During execution phase when updating, reinstalling or downdating a fileset, the catalog information for the existing fileset has its state set to "transient" during the course of an install, and then is removed or set to the "removed" state when the execution of that fileset completes.

By default, a file is installed into the location defined by its path attribute unless the product has been relocated. The only way to change the location of a file is change the root directory or the product location. This implies that any existing file at that location will be overwritten during the installation of the new fileset.

If the exact file (based on path, size, mtime and cksum attributes) is already installed, it is not reinstalled unless the user has specified that the filesets are being reinstalled. But, reinstall is defined as only applying to whether to reinstall a fileset with the same revision, not a file. This is vague when updates are considered (see below).


swinstall -x reinstall=true PRODUCT,r=1

When applying the POSIX defined recovery to update, if the autorecover option is set to true, then, if a fileset control script or file loading fails, then that fileset is removed, leaving the existing fileset in the state where it was previously. The next fileset is then attempted. If a product control script fails, then all filesets in the product that are being updated will be returned to their previous state.


swinstall -x autorecover=true PRODUCT,r=1

Downdate (or downgrade) is similarly defined, and behaves in much the same way as update.
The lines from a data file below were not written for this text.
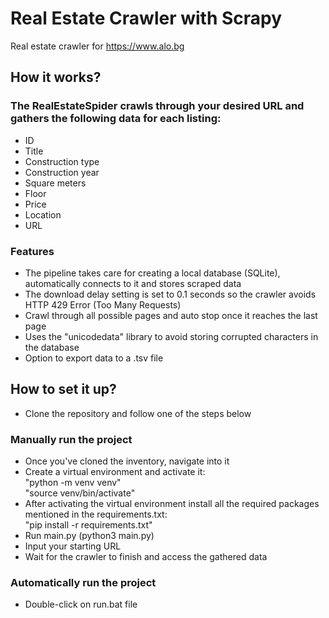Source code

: # Real Estate Crawler with Scrapy
Real estate crawler for https://www.alo.bg 

## How it works?
### The RealEstateSpider crawls through your desired URL and gathers the following data for each listing:
- ID
- Title
- Construction type
- Construction year
- Square meters
- Floor
- Price
- Location
- URL

### Features
- The pipeline takes care for creating a local database (SQLite), automatically connects to it and stores scraped data
- The download delay setting is set to 0.1 seconds so the crawler avoids HTTP 429 Error (Too Many Requests)
- Crawl through all possible pages and auto stop once it reaches the last page
- Uses the "unicodedata" library to avoid storing corrupted characters in the database
- Option to export data to a .tsv file

## How to set it up?
- Clone the repository and follow one of the steps below
### Manually run the project
- Once you've cloned the inventory, navigate into it
- Create a virtual environment and activate it:\
"python -m venv venv"\
"source venv/bin/activate"
- After activating the virtual environment install all the required packages mentioned in the requirements.txt:\
"pip install -r requirements.txt"
- Run main.py (python3 main.py)
- Input your starting URL
- Wait for the crawler to finish and access the gathered data
### Automatically run the project
- Double-click on run.bat file
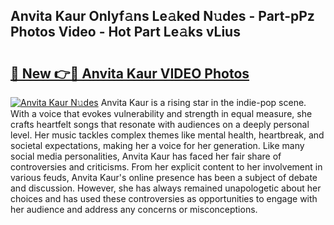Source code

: ## Anvita Kaur Onlyf𝚊ns Le𝚊ked N𝚞des - Part-pPz Photos Video - Hot Part Le𝚊ks vLius

# <h2><a href="http://ab92523.deff.icu/?id=Anvita+Kaur">🔗 New 👉🔴 Anvita Kaur VIDEO Photos</a></h2>

[![Anvita Kaur N𝚞des](https://i.imgur.com/rIISA9y.gif)](http://ab92523.deff.icu/?id=Anvita+Kaur)
Anvita Kaur is a rising star in the indie-pop scene. With a voice that evokes vulnerability and strength in equal measure, she crafts heartfelt songs that resonate with audiences on a deeply personal level. Her music tackles complex themes like mental health, heartbreak, and societal expectations, making her a voice for her generation. Like many social media personalities, Anvita Kaur has faced her fair share of controversies and criticisms. From her explicit content to her involvement in various feuds, Anvita Kaur's online presence has been a subject of debate and discussion. However, she has always remained unapologetic about her choices and has used these controversies as opportunities to engage with her audience and address any concerns or misconceptions.
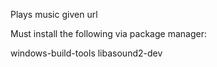Plays music given url

Must install the following via package manager:

windows-build-tools
libasound2-dev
In general, software packages do not handle downdating very well (since the higher revisions of software have not been developed yet, the requirements for downgrading are not known). For this reason, the user must override the default behavior by setting the "allow_downdate" option to true.


swinstall -x allow_downdate=true PRODUCT,r=lower_revision

The administrator can also choose to install multiple versions of the same product (i.e. multiple revisions), by choosing different locations. The product is_locatable option must be true (the default). If a multiple version is being installed, swinstall will not Configure the new version. This is because the user needs to decide which version is the "current" version to be configured into the system, and then manually unconfigure one and configure the other.

The developers of this specification found autorecover_product preferrable to the POSIX autorecover that can result in a partially updated product.

The developers of this specification considered sparse upgrades good for marketing purposes (that is, publically available free upgrades for those that have the base, without having to give out the whole thing)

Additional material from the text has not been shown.